What the task requires: Report how many lines in the data below hold "school", with no other words.

[Stored entries]

=== Section Start ===

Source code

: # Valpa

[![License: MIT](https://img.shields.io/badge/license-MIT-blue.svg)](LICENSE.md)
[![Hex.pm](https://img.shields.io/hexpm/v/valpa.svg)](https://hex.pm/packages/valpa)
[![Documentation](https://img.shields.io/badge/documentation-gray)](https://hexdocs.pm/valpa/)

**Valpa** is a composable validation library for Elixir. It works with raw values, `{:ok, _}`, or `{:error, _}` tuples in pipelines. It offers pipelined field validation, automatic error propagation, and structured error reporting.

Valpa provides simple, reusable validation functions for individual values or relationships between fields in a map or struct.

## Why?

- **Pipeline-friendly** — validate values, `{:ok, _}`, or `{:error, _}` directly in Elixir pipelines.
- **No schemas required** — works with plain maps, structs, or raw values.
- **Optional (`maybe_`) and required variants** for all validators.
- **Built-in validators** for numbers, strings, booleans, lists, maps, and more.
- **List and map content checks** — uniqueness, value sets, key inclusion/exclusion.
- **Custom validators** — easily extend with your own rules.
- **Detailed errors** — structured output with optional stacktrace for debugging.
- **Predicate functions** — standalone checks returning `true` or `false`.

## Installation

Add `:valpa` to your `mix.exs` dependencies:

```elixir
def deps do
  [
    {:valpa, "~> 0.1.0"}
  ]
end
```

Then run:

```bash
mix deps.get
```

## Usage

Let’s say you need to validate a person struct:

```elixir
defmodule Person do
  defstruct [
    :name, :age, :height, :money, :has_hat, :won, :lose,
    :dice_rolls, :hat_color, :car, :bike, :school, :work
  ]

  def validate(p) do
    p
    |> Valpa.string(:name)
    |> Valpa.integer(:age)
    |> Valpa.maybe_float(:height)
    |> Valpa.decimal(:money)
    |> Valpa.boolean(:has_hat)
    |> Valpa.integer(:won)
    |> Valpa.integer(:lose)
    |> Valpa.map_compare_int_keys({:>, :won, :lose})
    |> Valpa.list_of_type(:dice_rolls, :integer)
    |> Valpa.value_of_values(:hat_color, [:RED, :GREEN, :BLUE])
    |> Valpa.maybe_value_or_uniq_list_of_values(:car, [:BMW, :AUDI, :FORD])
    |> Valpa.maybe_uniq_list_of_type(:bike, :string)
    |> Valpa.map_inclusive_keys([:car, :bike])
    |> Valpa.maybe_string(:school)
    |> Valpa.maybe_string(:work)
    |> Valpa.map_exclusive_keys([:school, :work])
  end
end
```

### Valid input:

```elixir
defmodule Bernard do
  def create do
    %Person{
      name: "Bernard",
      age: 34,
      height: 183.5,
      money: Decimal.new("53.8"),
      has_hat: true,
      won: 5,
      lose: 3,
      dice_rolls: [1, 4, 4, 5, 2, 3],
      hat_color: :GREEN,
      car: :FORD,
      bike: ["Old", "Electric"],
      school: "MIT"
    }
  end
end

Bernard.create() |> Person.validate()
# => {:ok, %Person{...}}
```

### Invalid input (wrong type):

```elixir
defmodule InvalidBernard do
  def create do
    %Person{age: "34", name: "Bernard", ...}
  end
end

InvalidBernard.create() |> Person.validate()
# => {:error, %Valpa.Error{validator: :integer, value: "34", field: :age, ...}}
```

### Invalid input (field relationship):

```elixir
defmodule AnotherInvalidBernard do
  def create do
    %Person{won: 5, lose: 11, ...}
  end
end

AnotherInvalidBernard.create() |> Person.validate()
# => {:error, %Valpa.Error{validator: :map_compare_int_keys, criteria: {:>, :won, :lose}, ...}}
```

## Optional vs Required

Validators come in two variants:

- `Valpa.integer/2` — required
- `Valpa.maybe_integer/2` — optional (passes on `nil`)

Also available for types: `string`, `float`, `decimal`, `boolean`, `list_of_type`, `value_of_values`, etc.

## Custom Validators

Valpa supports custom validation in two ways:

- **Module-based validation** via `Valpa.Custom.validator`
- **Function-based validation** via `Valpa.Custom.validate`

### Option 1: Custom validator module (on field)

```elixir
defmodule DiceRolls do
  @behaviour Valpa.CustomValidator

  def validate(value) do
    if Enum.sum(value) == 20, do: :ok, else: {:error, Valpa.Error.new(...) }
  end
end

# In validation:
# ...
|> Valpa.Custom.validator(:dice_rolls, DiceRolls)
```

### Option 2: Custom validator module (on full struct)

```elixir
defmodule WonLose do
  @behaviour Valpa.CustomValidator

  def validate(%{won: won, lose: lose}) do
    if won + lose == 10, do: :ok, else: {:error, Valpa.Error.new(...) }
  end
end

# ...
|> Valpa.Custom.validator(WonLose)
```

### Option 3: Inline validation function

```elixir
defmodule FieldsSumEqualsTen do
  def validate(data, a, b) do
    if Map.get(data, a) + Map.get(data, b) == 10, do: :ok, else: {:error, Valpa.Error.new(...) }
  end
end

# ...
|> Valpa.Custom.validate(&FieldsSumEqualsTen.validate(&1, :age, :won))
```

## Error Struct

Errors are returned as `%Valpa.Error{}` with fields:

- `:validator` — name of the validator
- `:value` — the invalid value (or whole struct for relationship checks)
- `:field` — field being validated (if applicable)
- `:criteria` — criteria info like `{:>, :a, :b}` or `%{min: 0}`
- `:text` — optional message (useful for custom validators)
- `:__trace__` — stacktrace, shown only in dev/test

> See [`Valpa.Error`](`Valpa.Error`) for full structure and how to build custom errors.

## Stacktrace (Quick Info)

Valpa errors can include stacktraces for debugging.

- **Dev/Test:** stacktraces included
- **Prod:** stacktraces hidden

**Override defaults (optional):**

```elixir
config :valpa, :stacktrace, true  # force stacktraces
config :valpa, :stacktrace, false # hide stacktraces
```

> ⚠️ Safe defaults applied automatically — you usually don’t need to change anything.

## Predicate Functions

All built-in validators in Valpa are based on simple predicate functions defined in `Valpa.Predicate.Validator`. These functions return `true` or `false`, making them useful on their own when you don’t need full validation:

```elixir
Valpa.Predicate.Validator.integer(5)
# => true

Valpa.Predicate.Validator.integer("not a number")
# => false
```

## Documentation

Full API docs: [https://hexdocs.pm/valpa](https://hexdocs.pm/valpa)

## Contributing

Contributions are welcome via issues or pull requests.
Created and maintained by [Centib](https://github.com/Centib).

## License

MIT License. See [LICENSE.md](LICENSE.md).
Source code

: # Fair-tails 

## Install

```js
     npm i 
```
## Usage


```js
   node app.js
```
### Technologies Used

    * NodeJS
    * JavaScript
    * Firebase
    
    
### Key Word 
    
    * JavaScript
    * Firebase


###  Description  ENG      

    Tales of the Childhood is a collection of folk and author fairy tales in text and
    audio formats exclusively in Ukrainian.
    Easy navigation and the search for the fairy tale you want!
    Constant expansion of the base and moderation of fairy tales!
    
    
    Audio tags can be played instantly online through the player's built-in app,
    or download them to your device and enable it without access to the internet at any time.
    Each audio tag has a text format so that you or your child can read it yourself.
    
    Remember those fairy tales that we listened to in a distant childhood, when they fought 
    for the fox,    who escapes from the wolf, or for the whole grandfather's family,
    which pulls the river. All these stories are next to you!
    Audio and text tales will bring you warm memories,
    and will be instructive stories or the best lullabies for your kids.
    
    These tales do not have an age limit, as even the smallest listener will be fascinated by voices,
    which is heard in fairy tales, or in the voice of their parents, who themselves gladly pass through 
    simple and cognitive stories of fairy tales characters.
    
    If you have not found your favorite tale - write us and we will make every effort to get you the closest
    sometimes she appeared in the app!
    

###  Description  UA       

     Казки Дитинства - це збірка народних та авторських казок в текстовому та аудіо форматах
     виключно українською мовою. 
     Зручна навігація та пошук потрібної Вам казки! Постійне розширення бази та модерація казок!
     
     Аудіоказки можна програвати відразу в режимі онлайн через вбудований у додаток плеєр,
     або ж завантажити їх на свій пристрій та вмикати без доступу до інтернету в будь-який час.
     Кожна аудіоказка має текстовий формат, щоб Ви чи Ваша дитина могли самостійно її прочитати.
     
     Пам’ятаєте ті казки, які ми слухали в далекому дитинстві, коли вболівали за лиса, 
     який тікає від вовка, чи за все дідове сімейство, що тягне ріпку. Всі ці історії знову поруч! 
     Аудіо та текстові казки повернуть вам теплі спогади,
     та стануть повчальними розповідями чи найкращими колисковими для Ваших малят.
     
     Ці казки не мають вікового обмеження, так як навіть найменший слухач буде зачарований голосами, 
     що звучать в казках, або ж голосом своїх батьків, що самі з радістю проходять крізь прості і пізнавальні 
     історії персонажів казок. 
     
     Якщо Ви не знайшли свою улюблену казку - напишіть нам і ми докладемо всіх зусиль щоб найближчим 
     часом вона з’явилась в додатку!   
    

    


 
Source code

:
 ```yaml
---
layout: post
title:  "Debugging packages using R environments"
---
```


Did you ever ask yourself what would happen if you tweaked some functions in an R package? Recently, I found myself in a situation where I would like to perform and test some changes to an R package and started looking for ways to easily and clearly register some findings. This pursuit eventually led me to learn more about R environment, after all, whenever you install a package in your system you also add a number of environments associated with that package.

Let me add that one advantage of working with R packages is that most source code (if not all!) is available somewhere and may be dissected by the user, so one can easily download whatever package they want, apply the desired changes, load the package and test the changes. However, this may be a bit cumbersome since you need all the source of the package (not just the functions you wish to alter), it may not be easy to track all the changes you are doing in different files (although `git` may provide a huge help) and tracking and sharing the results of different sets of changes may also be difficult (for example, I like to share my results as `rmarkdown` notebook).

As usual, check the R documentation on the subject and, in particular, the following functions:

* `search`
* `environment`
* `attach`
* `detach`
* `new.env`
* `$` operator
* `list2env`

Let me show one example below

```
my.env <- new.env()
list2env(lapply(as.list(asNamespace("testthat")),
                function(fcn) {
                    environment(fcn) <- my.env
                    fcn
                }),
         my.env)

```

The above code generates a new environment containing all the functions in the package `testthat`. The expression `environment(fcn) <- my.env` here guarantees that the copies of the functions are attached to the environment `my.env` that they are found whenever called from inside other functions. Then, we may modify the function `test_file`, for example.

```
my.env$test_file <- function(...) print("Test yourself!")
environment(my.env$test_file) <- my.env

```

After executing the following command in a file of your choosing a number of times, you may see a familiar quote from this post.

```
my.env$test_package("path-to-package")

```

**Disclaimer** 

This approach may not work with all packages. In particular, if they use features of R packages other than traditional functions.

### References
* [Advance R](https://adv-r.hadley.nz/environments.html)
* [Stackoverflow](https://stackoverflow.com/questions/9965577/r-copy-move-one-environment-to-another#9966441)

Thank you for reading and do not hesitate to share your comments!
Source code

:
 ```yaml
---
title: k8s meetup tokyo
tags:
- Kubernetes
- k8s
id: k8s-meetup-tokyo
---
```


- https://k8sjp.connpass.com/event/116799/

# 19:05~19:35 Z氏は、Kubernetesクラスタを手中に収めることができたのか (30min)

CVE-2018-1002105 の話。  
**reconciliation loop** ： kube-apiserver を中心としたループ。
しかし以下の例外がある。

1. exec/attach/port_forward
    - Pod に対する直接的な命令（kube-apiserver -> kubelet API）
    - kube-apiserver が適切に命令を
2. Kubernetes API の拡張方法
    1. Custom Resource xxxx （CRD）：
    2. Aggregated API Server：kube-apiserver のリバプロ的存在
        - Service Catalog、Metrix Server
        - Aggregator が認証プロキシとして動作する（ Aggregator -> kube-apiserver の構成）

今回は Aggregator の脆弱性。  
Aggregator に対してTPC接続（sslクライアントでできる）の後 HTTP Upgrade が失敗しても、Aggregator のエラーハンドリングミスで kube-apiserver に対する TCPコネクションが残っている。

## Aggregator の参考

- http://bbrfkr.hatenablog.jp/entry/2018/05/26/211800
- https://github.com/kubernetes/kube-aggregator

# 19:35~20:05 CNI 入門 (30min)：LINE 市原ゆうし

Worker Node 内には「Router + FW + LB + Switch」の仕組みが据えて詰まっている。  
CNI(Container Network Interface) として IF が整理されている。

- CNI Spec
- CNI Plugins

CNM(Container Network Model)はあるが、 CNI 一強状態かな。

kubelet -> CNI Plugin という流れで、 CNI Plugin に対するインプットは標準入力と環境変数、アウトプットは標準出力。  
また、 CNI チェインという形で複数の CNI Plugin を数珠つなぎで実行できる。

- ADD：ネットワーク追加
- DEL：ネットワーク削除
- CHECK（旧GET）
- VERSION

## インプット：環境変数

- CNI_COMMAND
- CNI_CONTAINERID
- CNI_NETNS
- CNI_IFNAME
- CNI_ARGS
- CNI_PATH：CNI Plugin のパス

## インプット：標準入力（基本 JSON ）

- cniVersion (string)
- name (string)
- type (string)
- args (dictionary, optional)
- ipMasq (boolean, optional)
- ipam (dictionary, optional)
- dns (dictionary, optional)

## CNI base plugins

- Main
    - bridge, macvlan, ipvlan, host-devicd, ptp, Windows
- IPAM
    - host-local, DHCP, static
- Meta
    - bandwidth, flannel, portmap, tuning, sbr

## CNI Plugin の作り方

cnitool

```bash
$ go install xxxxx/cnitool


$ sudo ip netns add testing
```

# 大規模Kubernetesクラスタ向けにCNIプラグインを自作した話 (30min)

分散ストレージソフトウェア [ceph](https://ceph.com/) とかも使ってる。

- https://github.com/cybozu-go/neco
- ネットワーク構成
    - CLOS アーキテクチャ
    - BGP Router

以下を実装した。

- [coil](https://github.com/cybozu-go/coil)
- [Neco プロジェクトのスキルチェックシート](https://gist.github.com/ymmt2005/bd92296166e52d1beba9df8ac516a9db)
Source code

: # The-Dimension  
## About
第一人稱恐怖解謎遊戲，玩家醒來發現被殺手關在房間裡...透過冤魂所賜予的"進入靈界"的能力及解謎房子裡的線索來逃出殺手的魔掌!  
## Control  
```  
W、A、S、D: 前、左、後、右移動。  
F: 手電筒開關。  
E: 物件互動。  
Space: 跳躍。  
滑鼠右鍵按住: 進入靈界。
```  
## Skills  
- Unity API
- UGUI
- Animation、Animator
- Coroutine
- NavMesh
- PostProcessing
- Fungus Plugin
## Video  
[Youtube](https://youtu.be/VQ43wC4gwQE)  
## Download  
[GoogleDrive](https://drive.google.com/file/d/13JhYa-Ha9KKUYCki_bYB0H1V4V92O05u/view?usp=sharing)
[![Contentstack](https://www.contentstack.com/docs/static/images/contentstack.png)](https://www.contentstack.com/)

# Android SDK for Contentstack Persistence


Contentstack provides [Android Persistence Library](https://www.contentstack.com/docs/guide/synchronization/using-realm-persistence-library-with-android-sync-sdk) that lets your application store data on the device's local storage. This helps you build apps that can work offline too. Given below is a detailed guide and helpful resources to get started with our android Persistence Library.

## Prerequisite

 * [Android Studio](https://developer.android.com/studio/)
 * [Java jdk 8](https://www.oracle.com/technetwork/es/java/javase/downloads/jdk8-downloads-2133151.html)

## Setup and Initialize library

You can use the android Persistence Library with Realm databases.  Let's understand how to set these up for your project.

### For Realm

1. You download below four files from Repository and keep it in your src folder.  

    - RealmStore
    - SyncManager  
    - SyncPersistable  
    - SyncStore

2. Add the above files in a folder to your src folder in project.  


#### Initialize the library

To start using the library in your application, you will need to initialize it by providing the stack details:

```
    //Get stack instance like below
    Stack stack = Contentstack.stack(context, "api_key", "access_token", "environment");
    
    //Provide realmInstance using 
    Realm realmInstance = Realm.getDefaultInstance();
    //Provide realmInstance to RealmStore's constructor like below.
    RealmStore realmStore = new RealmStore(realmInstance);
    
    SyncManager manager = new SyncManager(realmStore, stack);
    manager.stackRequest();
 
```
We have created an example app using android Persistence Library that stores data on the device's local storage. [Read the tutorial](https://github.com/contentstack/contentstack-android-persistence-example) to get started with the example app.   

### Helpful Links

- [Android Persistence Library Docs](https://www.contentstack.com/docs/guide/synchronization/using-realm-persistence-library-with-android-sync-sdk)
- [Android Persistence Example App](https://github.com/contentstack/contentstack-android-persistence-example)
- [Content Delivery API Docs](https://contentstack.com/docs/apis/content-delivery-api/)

=== Section End ===

Your solution: 4